一方、トランプを批判する人々の一部は、今回の件はエプスタイン文書から目を逸らさせるための目くらましであると非難している。トランプへの痛烈な批判者として知られるマージョリー・テイラー・グリーン前下院議員は8日、Xへの投稿で「UFOファイルなんて本当にどうでもいい」と断じ、「外国で戦争を仕掛け、強姦魔や小児性愛者を野放しにし、ドルの価値を台無しにしている最中に放たれたプロパガンダにすぎない」と一蹴した。また、共和党のトーマス・マシー下院議員(ケンタッキー州選出)はトランプが2月に行ったUAP関連文書公開の約束を以前から批判しており、Xへの投稿では、「彼らは究極の大量目くらまし兵器を配備したが、エプスタイン文書は消えはしない。たとえエイリアンを動員したとしてもだ」と述べた。

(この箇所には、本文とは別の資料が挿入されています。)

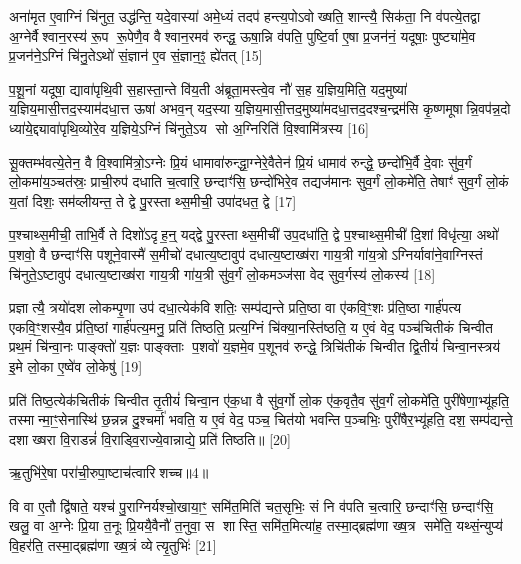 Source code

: अना॑मृत ए॒वाग्निं चि॑नुत॒ उद्ध॑न्ति॒ यदे॒वास्या॑ अमे॒ध्यं तदप॑ हन्त्य॒पोऽवोख्षति॒ शान्त्यै॒ सिक॑ता॒ नि व॑पत्ये॒तद्वा अ॒ग्नेर्वैश्वान॒रस्य॑ रू॒प रू॒पेणै॒व वैश्वान॒रमव॑ रुन्द्ध॒ ऊषा॒न्नि व॑पति॒ पुष्टि॒र्वा ए॒षा प्र॒जन॑नं॒ यदूषाः॒ पुष्ट्या॑मे॒व प्र॒जन॑ने॒ऽग्निं चि॑नु॒तेऽथो॑ सं॒ज्ञान॑ ए॒व सं॒ज्ञान॒ꣵ॒ ह्ये॑तत् [15]

प॒शू॒नां यदूषा॒ द्यावा॑पृथि॒वी स॒हास्ता॒न्ते वि॑य॒ती अ॑ब्रूता॒मस्त्वे॒व नौ॑ स॒ह य॒ज्ञिय॒मिति॒ यद॒मुष्या॑ य॒ज्ञिय॒मासी॒त्तद॒स्याम॑दधा॒त्त ऊषा॑ अभव॒न् यद॒स्या य॒ज्ञिय॒मासी॒त्तद॒मुष्या॑मदधा॒त्तद॒दश्च॒न्द्रम॑सि कृ॒ष्णमूषान्नि॒वप॑न्न॒दो ध्या॑ये॒द्द्यावा॑पृथि॒व्योरे॒व य॒ज्ञिये॒ऽग्निं चि॑नुते॒ऽय सो अ॒ग्निरिति॑ वि॒श्वामि॑त्रस्य [16]

सू॒क्तम्भ॑वत्ये॒तेन॒ वै वि॒श्वामि॑त्रो॒ऽग्नेः प्रि॒यं धामावा॑रुन्द्धा॒ग्नेरे॒वैतेन॑ प्रि॒यं धामाव॑ रुन्द्धे॒ छन्दो॑भि॒र्वै दे॒वाः सु॑व॒र्गं लो॒कमा॑य॒ञ्चत॑स्रः॒ प्राची॒रुप॑ दधाति च॒त्वारि॒ छन्दाꣳ॑सि॒ छन्दो॑भिरे॒व तद्यज॑मानः सुव॒र्गं लो॒कमे॑ति॒ तेषाꣳ॑ सुव॒र्गं लो॒कं य॒तां दिशः॒ सम॑व्लीयन्त॒ ते द्वे पु॒रस्ताथ्स॒मीची॒ उपा॑दधत॒ द्वे [17]

प॒श्चाथ्स॒मीची॒ ताभि॒र्वै ते दिशो॑ऽदृह॒न्॒ यद्द्वे पु॒रस्ताथ्स॒मीची॑ उप॒दधा॑ति॒ द्वे प॒श्चाथ्स॒मीची॑ दि॒शां विधृ॑त्या॒ अथो॑ प॒शवो॒ वै छन्दाꣳ॑सि पशूने॒वास्मै॑ स॒मीचो॑ दधात्य॒ष्टावुप॑ दधात्य॒ष्टाख्ष॑रा गाय॒त्री गा॑य॒त्रोऽग्निर्यावा॑ने॒वाग्निस्तं चि॑नुते॒ऽष्टावुप॑ दधात्य॒ष्टाख्ष॑रा गाय॒त्री गा॑य॒त्री सु॑व॒र्गं लो॒कमञ्ज॑सा वेद सुव॒र्गस्य॑ लो॒कस्य॑ [18]

प्रज्ञात्यै॒ त्रयो॑दश लोकम्पृ॒णा उप॑ दधा॒त्येक॑विशतिः॒ सम्प॑द्यन्ते प्रति॒ष्ठा वा ए॑कवि॒ꣳ॒शः प्र॑ति॒ष्ठा गार्\mbox{}ह॑पत्य एकवि॒ꣳ॒शस्यै॒व प्र॑ति॒ष्ठां गार्\mbox{}ह॑पत्य॒मनु॒ प्रति॑ तिष्ठति॒ प्रत्य॒ग्निं चि॑क्या॒नस्ति॑ष्ठति॒ य ए॒वं वेद॒ पञ्च॑चितीकं चिन्वीत प्रथ॒मं चि॑न्वा॒नः पाङ्क्तो॑ य॒ज्ञः पाङ्क्ताः प॒शवो॑ य॒ज्ञमे॒व प॒शूनव॑ रुन्द्धे॒ त्रिचि॑तीकं चिन्वीत द्वि॒तीयं॑ चिन्वा॒नस्त्रय॑ इ॒मे लो॒का ए॒ष्वे॑व लो॒केषु॑ [19]

प्रति॑ तिष्ठ॒त्येक॑चितीकं चिन्वीत तृ॒तीयं॑ चिन्वा॒न ए॑क॒धा वै सु॑व॒र्गो लो॒क ए॑क॒वृतै॒व सु॑व॒र्गं लो॒कमे॑ति॒ पुरी॑षेणा॒भ्यू॑हति॒ तस्मान्मा॒ꣳ॒सेनास्थि॑ छ॒न्नन्न दु॒श्चर्मा॑ भवति॒ य ए॒वं वेद॒ पञ्च॒ चित॑यो भवन्ति प॒ञ्चभिः॒ पुरी॑षैर॒भ्यू॑हति॒ दश॒ सम्प॑द्यन्ते॒ दशाख्षरा वि॒राडन्नं॑ वि॒राड्वि॒राज्ये॒वान्नाद्ये॒ प्रति॑ तिष्ठति॥ [20]

{\scriptsize {ऋ॒तुभि॑रे॒षा परा॑ची॒रुपा॒ष्टाच॑त्वारिशच्च॥4॥}}

वि वा ए॒तौ द्वि॑षाते॒ यश्च॑ पु॒राग्निर्यश्चो॒खाया॒ꣳ॒ समि॑त॒मिति॑ चत॒सृभिः॒ सं नि व॑पति च॒त्वारि॒ छन्दाꣳ॑सि॒ छन्दाꣳ॑सि॒ खलु॒ वा अ॒ग्नेः प्रि॒या त॒नूः प्रि॒ययै॒वैनौ॑ त॒नुवा॒ स शास्ति॒ समि॑त॒मित्या॑ह॒ तस्मा॒द्ब्रह्म॑णा ख्ष॒त्र समे॑ति॒ यथ्सं॒न्युप्य॑ वि॒हर॑ति॒ तस्मा॒द्ब्रह्म॑णा ख्ष॒त्रं व्येत्यृ॒तुभिः॑ [21]

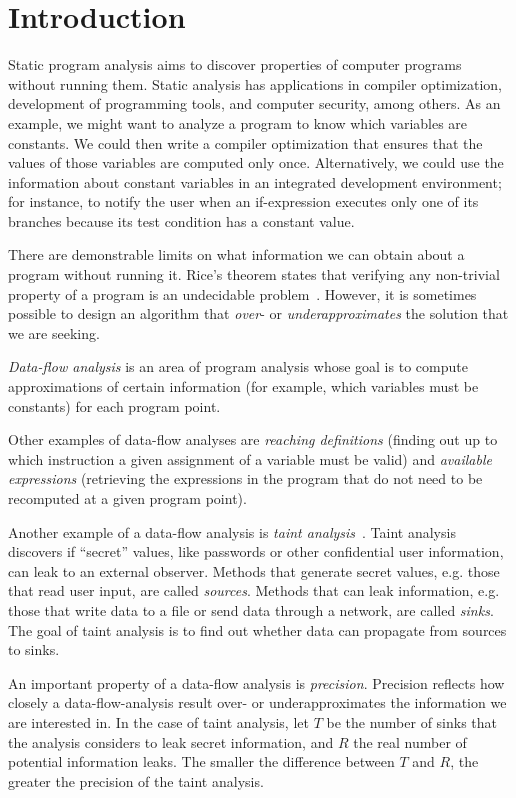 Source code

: \section{Introduction}
\begin{odelete}
Static program analysis aims to discover properties of computer programs without running them.
Static analysis has applications in compiler optimization, development of programming tools, and computer security, among others.
As an example, we might want to analyze a program to know which variables are constants. 
We could then write a compiler optimization that ensures that the values of those variables are computed only once.
Alternatively, we could use the information about constant variables in an integrated development environment; for instance, to notify the user when an if-expression executes only one of its branches because its test condition has a constant value.

There are demonstrable limits on what information we can obtain about a program without running it.
Rice's theorem states that verifying any non-trivial property of a program is an undecidable problem~\cite{rice1953classes}. However, it is sometimes possible to design an algorithm that \textit{over}- or \textit{underapproximates} the solution that we are seeking.

\textit{Data-flow analysis} is an area of program analysis whose goal is to compute approximations of certain information (for example, which variables must be constants) for each program point. 

Other examples of data-flow analyses are \textit{reaching definitions} (finding out up to which instruction a given assignment of a variable must be valid) and \textit{available expressions} (retrieving the expressions in the program that do not need to be recomputed at a given program point).

Another example of a data-flow analysis is \textit{taint analysis}~\cite{tripp2009taj}. Taint analysis discovers if ``secret'' values, like passwords or other confidential user information, can leak to an external observer. Methods that generate secret values, e.g. those that read user input, are called \textit{sources}. Methods that can leak information, e.g. those that write data to a file or send data through a network, are called \textit{sinks}. The goal of taint analysis is to find out whether data can propagate from sources to sinks.

An important property of a data-flow analysis is \textit{precision}.
Precision reflects how closely a data-flow-analysis result over- or underapproximates the information we are interested in. In the case of taint analysis, let $T$ be the number of sinks that the analysis considers to leak secret information, and $R$ the real number of potential information leaks. The smaller the difference between $T$ and $R$, the greater the precision of the taint analysis.


\end{odelete}
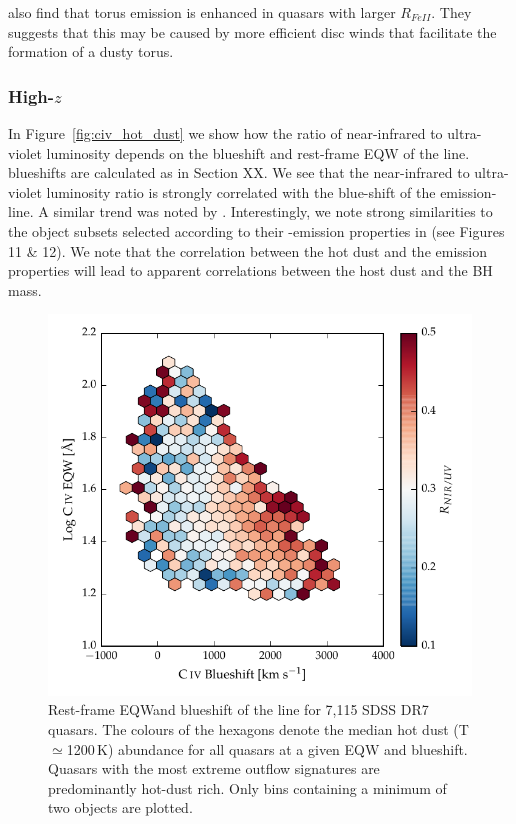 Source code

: \citet{shen14} also find that torus emission is enhanced in quasars with larger $R_{FeII}$.
They suggests that this may be caused by more efficient disc winds that facilitate the formation of a dusty torus. 

\subsubsection{High-$z$}

In Figure~\ref{fig:civ_hot_dust} we show how the ratio of near-infrared to ultra-violet luminosity depends on the blueshift and rest-frame EQW of the  line.
 blueshifts are calculated as in Section XX. 
We see that the near-infrared to ultra-violet luminosity ratio is strongly correlated with the blue-shift of the  emission-line. 
A similar trend was noted by \citet{wang13}. 
Interestingly, we note strong similarities to the object subsets selected according to their -emission properties in \citet{richards11} (see Figures 11 \& 12).  
We note that the correlation between the hot dust and the  emission properties will lead to apparent correlations between the host dust and the BH mass. 
 
\begin{figure}
\centering
  \includegraphics[width=\columnwidth]{figures/chapter05/hot_dust_beta.pdf}
\caption[{Hot dust abundance as a function of rest-frame EQW and blueshift of the  line.}]{Rest-frame EQWand blueshift of the  line for 7,115 SDSS DR7 quasars. The colours of the hexagons denote the median hot dust (T$\simeq$1200\,K) abundance for all quasars at a given EQW and blueshift. Quasars with the most extreme outflow signatures are predominantly hot-dust rich. Only bins containing a minimum of two objects are plotted. }
  \label{fig:hot_dust_beta}
\end{figure}

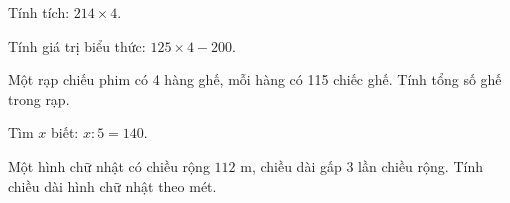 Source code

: \begin{ex} %
Tính tích: $214 \times 4$.
\end{ex}

\begin{ex} %
Tính giá trị biểu thức: $125 \times 4 - 200$.
\end{ex}

\begin{ex} %
Một rạp chiếu phim có 4 hàng ghế, mỗi hàng có 115 chiếc ghế. Tính tổng số ghế trong rạp.
\end{ex}

\begin{ex} %
Tìm $x$ biết: $x : 5 = 140$.
\end{ex}

\begin{ex} %
Một hình chữ nhật có chiều rộng $112\text{ m}$, chiều dài gấp 3 lần chiều rộng. Tính chiều dài hình chữ nhật theo mét.
\end{ex}
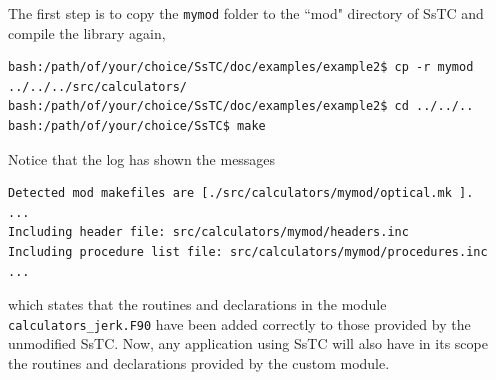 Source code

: \documentclass[10pt,a4paper]{article}
\begin{document}
The first step is to copy the \verb|mymod| folder to the ``mod" directory of SsTC and compile the library again,
\begin{codebox}{}
\begin{verbatim}
bash:/path/of/your/choice/SsTC/doc/examples/example2$ cp -r mymod
../../../src/calculators/
bash:/path/of/your/choice/SsTC/doc/examples/example2$ cd ../../..
bash:/path/of/your/choice/SsTC$ make
\end{verbatim}
\end{codebox}
Notice that the log has shown the messages
\begin{codebox}{}
\begin{verbatim}
Detected mod makefiles are [./src/calculators/mymod/optical.mk ].
...
Including header file: src/calculators/mymod/headers.inc
Including procedure list file: src/calculators/mymod/procedures.inc
...
\end{verbatim}
\end{codebox}
which states that the routines and declarations in the module \verb|calculators_jerk.F90| have been added correctly to those provided by the unmodified SsTC. Now, any application using SsTC will also have in its scope the routines and declarations provided by the custom module. 
\end{document}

トランプはここ数カ月、機密扱いとされたUAP関連文書への対応をめぐり、バラク・オバマ元大統領の発言を批判してきた。オバマは2月のインタビューで、エイリアンは「実在するが、私は見たことがない」と述べ、政府が証拠を隠し持っているのではないかという国民の関心を再燃させた。その後、オバマは自身のインスタグラムで、この発言はあくまで推測であると釈明している。「宇宙は広大であり生命が存在する可能性は高い」としつつも、自身の大統領任期中に地球外生命体の証拠を個人的に見た事実はないと述べた。
この発言を受け、トランプはオバマが「機密情報を漏洩させた」とし、「重大な過ちを犯した」と批判した。トランプが2月にUAP関連文書の公開を約束したのは、このオバマの発言から数日後のことだった。
オバマは文書公開の3日前にもスティーヴン・コルベアのテレビ番組でエイリアンに言及している。彼は、「政府は秘密を守るのが極めて苦手だ」と述べ、もしエイリアンの証拠があるとすれば、「施設を警備している若者がエイリアンの1人と自撮りをして、ガールフレンドに送っているはずだ」と語った。